• _EXERCISE PROMPT_:
Copy out every line from the records that includes "void".

• _DATA PROVIDED_:
==*==
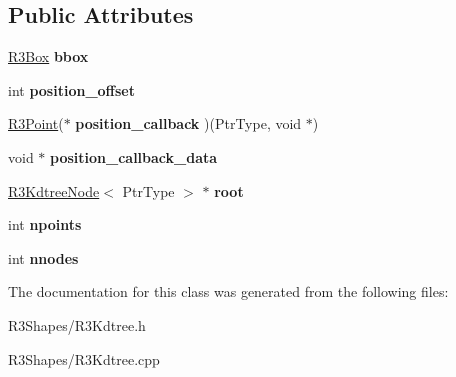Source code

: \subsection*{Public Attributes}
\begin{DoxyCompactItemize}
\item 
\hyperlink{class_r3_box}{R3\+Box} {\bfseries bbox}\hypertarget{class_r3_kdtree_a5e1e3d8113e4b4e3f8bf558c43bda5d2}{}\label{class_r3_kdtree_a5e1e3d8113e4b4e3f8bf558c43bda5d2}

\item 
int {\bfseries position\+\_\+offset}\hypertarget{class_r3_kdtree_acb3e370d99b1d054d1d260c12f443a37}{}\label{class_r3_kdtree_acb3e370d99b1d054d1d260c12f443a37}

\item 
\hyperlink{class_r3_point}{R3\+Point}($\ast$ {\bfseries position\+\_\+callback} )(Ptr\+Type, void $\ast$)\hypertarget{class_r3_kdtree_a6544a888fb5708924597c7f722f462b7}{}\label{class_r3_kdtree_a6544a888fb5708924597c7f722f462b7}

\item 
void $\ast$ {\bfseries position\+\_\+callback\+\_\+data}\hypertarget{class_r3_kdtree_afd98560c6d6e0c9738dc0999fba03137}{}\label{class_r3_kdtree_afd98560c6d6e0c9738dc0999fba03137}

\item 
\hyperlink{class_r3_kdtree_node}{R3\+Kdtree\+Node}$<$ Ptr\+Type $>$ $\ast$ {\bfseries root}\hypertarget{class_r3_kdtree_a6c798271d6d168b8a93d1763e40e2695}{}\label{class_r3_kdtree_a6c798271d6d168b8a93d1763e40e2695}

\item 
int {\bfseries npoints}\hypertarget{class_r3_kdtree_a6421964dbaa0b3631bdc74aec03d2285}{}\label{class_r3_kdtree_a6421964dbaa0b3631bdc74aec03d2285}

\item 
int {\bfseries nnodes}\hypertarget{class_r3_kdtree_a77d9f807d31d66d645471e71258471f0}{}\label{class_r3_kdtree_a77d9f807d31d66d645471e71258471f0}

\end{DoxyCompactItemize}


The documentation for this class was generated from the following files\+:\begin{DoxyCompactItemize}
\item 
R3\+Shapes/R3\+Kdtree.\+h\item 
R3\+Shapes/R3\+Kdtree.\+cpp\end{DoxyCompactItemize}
==*==
• _EXERCISE RESPONSE_:
\hyperlink{class_r3_point}{R3\+Point}($\ast$ {\bfseries position\+\_\+callback} )(Ptr\+Type, void $\ast$)\hypertarget{class_r3_kdtree_a6544a888fb5708924597c7f722f462b7}{}\label{class_r3_kdtree_a6544a888fb5708924597c7f722f462b7}
void $\ast$ {\bfseries position\+\_\+callback\+\_\+data}\hypertarget{class_r3_kdtree_afd98560c6d6e0c9738dc0999fba03137}{}\label{class_r3_kdtree_afd98560c6d6e0c9738dc0999fba03137}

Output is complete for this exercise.